Черт. Это было офигенно. Теперь я понимаю, как люди становятся адреналиновыми наркоманами, и я определенно вижу себя таковой.
И меня это ничуть не смущает.
ГЛАВА 18
ИВАН
Я хорошо помню свое детство. Виктор и Максим не помнят, а я помню.
Воспоминание промелькнуло в моей голове без приглашения. Холодная зимняя ночь, мы втроем ютимся в ветхом заброшенном здании, единственном убежище, которое мы смогли найти. Наше дыхание превратилось в туман в ледяном воздухе. Виктор, самый младший, дрожал от неконтролируемой дрожи, зубы стучали, как хвост гремучей змеи. Максим обхватил его руками, пытаясь поделиться теплом своего тела, но этого никогда не бывает достаточно. А я… я начеку, всегда начеку. Каждый шум, каждая тень заставляют мое сердце бешено колотиться. Но я не могу показать страх, не перед ними. Я — старший, защитник, тот, кто должен быть сильным, когда все, что я чувствую, это глубокий, оцепеневший холод, разъедающий мои кости.
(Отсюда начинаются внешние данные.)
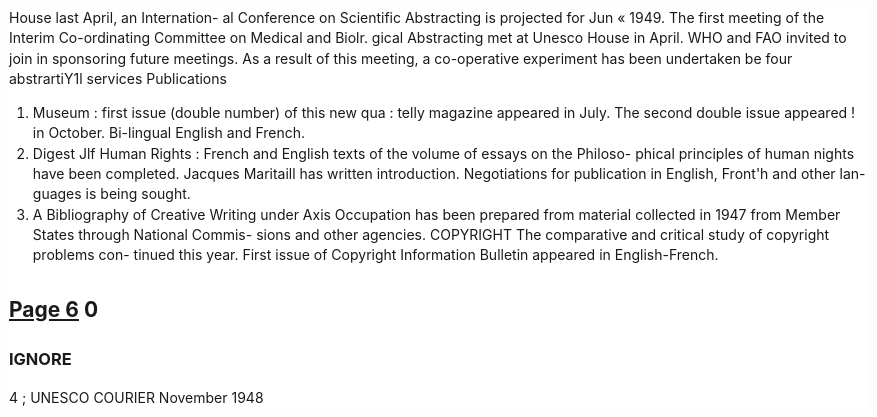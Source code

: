 House last April, an Internation-
al Conference on Scientific
Abstracting is projected for Jun «
1949.
The first meeting of the
Interim Co-ordinating Committee
on Medical and Biolr. gical
Abstracting met at Unesco House
in April. WHO and FAO invited
to join in sponsoring future
meetings.
As a result of this meeting, a
co-operative experiment has been
undertaken be four abstrartiY1l
services
Publications
1. Museum : first issue (double
number) of this new qua : telly
magazine appeared in July. The
second double issue appeared ! in
October. Bi-lingual English and
French.
2. Digest Jlf Human Rights :
French and English texts of the
volume of essays on the Philoso-
phical principles of human nights
have been completed. Jacques
Maritaill has written introduction.
Negotiations for publication in
English, Front'h and other lan-
guages is being sought.
3. A Bibliography of Creative
Writing under Axis Occupation
has been prepared from material
collected in 1947 from Member
States through National Commis-
sions and other agencies.
COPYRIGHT
The comparative and critical
study of copyright problems con-
tinued this year. First issue of
Copyright Information Bulletin
appeared in English-French.

## [Page 6](https://demo.humlab.umu.se/courier/073867engo.pdf#page=6) 0

### IGNORE

4 ; UNESCO COURIER November 1948
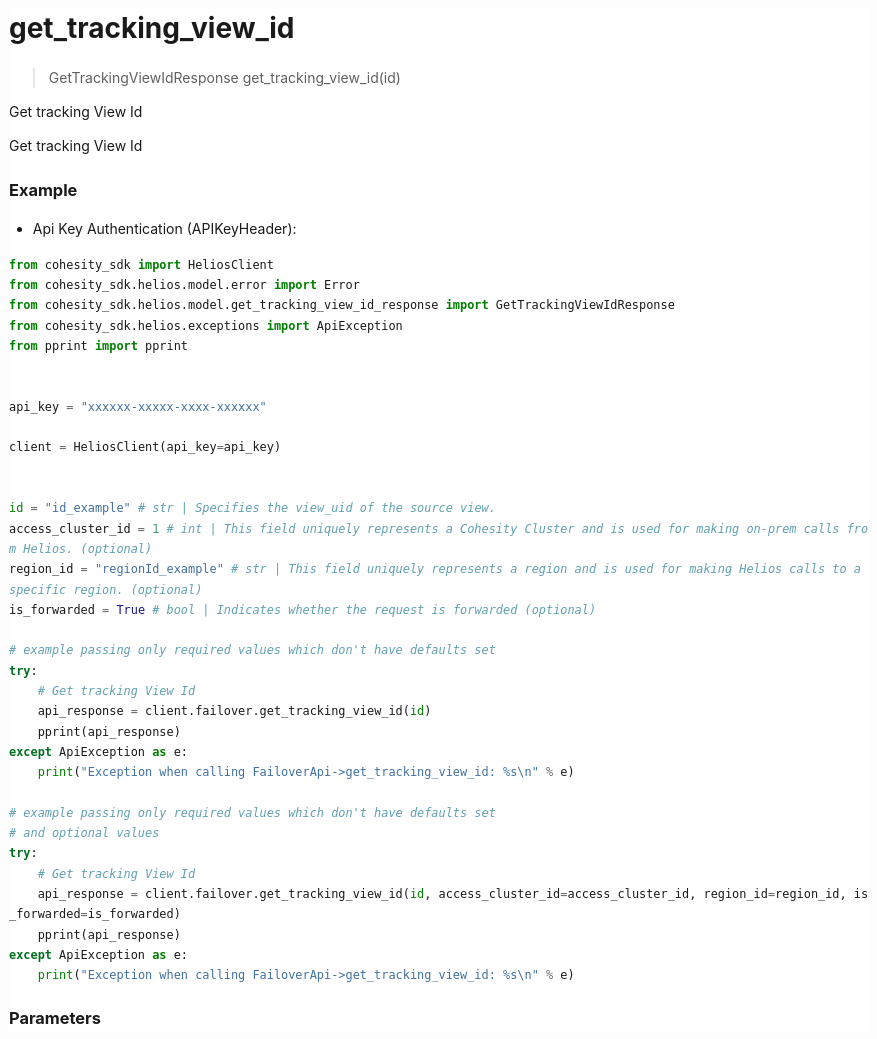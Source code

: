 # **get_tracking_view_id**
> GetTrackingViewIdResponse get_tracking_view_id(id)

Get tracking View Id

Get tracking View Id

### Example

* Api Key Authentication (APIKeyHeader):
```python
from cohesity_sdk import HeliosClient
from cohesity_sdk.helios.model.error import Error
from cohesity_sdk.helios.model.get_tracking_view_id_response import GetTrackingViewIdResponse
from cohesity_sdk.helios.exceptions import ApiException
from pprint import pprint


api_key = "xxxxxx-xxxxx-xxxx-xxxxxx"

client = HeliosClient(api_key=api_key)


id = "id_example" # str | Specifies the view_uid of the source view.
access_cluster_id = 1 # int | This field uniquely represents a Cohesity Cluster and is used for making on-prem calls from Helios. (optional)
region_id = "regionId_example" # str | This field uniquely represents a region and is used for making Helios calls to a specific region. (optional)
is_forwarded = True # bool | Indicates whether the request is forwarded (optional)

# example passing only required values which don't have defaults set
try:
	# Get tracking View Id
	api_response = client.failover.get_tracking_view_id(id)
	pprint(api_response)
except ApiException as e:
	print("Exception when calling FailoverApi->get_tracking_view_id: %s\n" % e)

# example passing only required values which don't have defaults set
# and optional values
try:
	# Get tracking View Id
	api_response = client.failover.get_tracking_view_id(id, access_cluster_id=access_cluster_id, region_id=region_id, is_forwarded=is_forwarded)
	pprint(api_response)
except ApiException as e:
	print("Exception when calling FailoverApi->get_tracking_view_id: %s\n" % e)
```


### Parameters
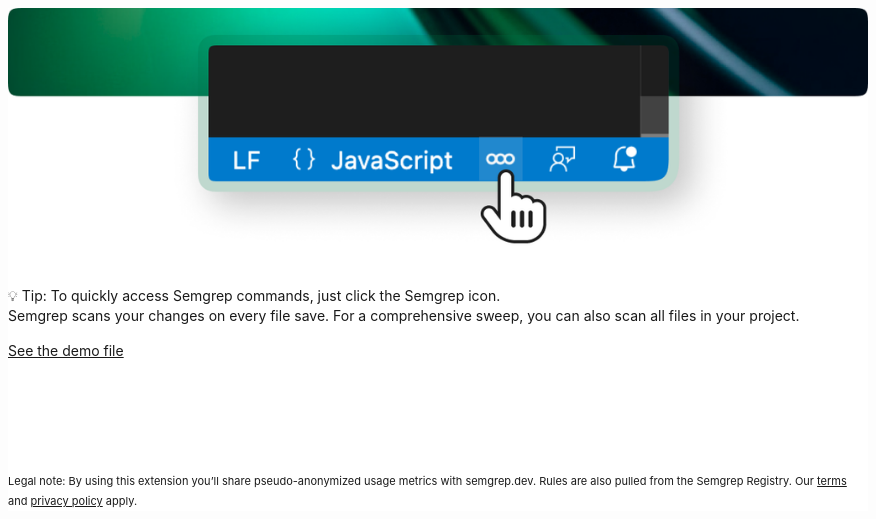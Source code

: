<p align="center">
  <img src="getstarted.png" width="100%" alt="How to use Semgrep" />
</p>

<br/>
💡 Tip: To quickly access Semgrep commands, just click the Semgrep icon.

<br/>
Semgrep scans your changes on every file save. For a comprehensive sweep, you can also scan all files in your project.

[See the demo file](command:semgrep.showDemoFile "Open Semgrep test file")

<br/><br/><br/><br/>

<span style="font-size:11px;"> Legal note: By using this extension you’ll share pseudo-anonymized usage metrics with semgrep.dev. Rules are also pulled from the Semgrep Registry. Our [terms](https://semgrep.dev/terms) and [privacy policy](https://semgrep.dev/privacy) apply. </span>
Я помню голод, грызущий нас изнутри, как бешеный зверь. Пустые желудки, но еще более пустые глаза. Однажды я нашел в мусорном ведре наполовину съеденный сэндвич. Мое сердце подпрыгнуло от радости. Но радость быстро угасла, когда я понял, что на всех нас не хватит. Я разломал его на три, самые маленькие части, которые только можно себе представить. Мы ели его в тишине, каждый кусочек напоминал о нашем жалком состоянии.
В те дни у нас не было ничего. Ни тепла, ни еды, ни надежды. Но мы были друг у друга. Мы были стаей, наше выживание зависело друг от друга. Мы дали молчаливую клятву там, в темноте, где наши желудки болели, а тела замерзали: Мы поднимемся выше этого. Мы выберемся из этого ада, чего бы нам это ни стоило. Мы станем теми, кого боятся люди, а не теми, кто дрожит от страха.
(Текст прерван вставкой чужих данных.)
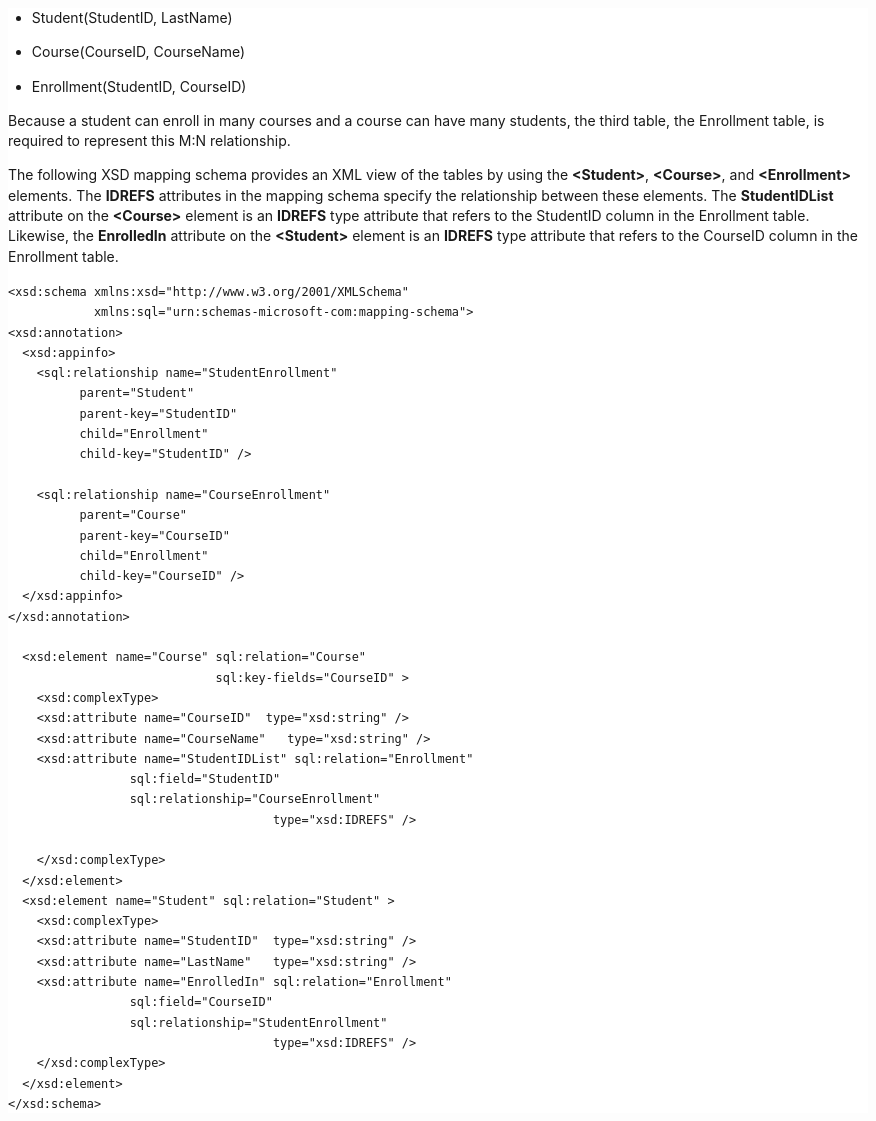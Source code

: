 -   Student(StudentID, LastName)  
  
-   Course(CourseID, CourseName)  
  
-   Enrollment(StudentID, CourseID)  
  
 Because a student can enroll in many courses and a course can have many students, the third table, the Enrollment table, is required to represent this M:N relationship.  
  
 The following XSD mapping schema provides an XML view of the tables by using the **\<Student>**, **\<Course>**, and **\<Enrollment>** elements. The **IDREFS** attributes in the mapping schema specify the relationship between these elements. The **StudentIDList** attribute on the **\<Course>** element is an **IDREFS** type attribute that refers to the StudentID column in the Enrollment table. Likewise, the **EnrolledIn** attribute on the **\<Student>** element is an **IDREFS** type attribute that refers to the CourseID column in the Enrollment table.  
  
```  
<xsd:schema xmlns:xsd="http://www.w3.org/2001/XMLSchema"  
            xmlns:sql="urn:schemas-microsoft-com:mapping-schema">  
<xsd:annotation>  
  <xsd:appinfo>  
    <sql:relationship name="StudentEnrollment"  
          parent="Student"  
          parent-key="StudentID"  
          child="Enrollment"  
          child-key="StudentID" />  
  
    <sql:relationship name="CourseEnrollment"  
          parent="Course"  
          parent-key="CourseID"  
          child="Enrollment"  
          child-key="CourseID" />  
  </xsd:appinfo>  
</xsd:annotation>  
  
  <xsd:element name="Course" sql:relation="Course"   
                             sql:key-fields="CourseID" >  
    <xsd:complexType>  
    <xsd:attribute name="CourseID"  type="xsd:string" />   
    <xsd:attribute name="CourseName"   type="xsd:string" />   
    <xsd:attribute name="StudentIDList" sql:relation="Enrollment"  
                 sql:field="StudentID"  
                 sql:relationship="CourseEnrollment"   
                                     type="xsd:IDREFS" />  
  
    </xsd:complexType>  
  </xsd:element>  
  <xsd:element name="Student" sql:relation="Student" >  
    <xsd:complexType>  
    <xsd:attribute name="StudentID"  type="xsd:string" />   
    <xsd:attribute name="LastName"   type="xsd:string" />   
    <xsd:attribute name="EnrolledIn" sql:relation="Enrollment"  
                 sql:field="CourseID"  
                 sql:relationship="StudentEnrollment"   
                                     type="xsd:IDREFS" />  
    </xsd:complexType>  
  </xsd:element>  
</xsd:schema>  
```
Сейчас, стоя в этом роскошном особняке, окруженном богатством и властью, я не могу отделаться от чувства грусти. Мы добились всего, чего хотели, и все же в доме царит пустота, зияющая дыра, которую не могут заполнить ни деньги, ни вся власть в мире. Я смотрю на Софию, ее рука покоится на округлившемся животе, в ней наше будущее, наше наследие. Может быть, именно она — та самая недостающая часть. Может быть, она сможет заполнить пустоту, которая преследует нас с тех холодных, отчаянных ночей нашего детства.
Наступает утро, и я оказываюсь на кухне, в самом сердце острова. Меня посещает мысль, что мы никогда не сделали бы все это ради женщины, но София… она, черт возьми, владеет нами всеми. Мысль о том, чтобы "бороться" за нее, почти забавна.
И тут я вижу ее. Волосы Софии в беспорядке, как будто она только что встала с постели. Она лежит на диване, погрузившись в один из романтических романов. Вид ее, такой расслабленной, такой домашней, что-то делает со мной. Как будто она вплелась в ткань нашей жизни, органично и безвозвратно.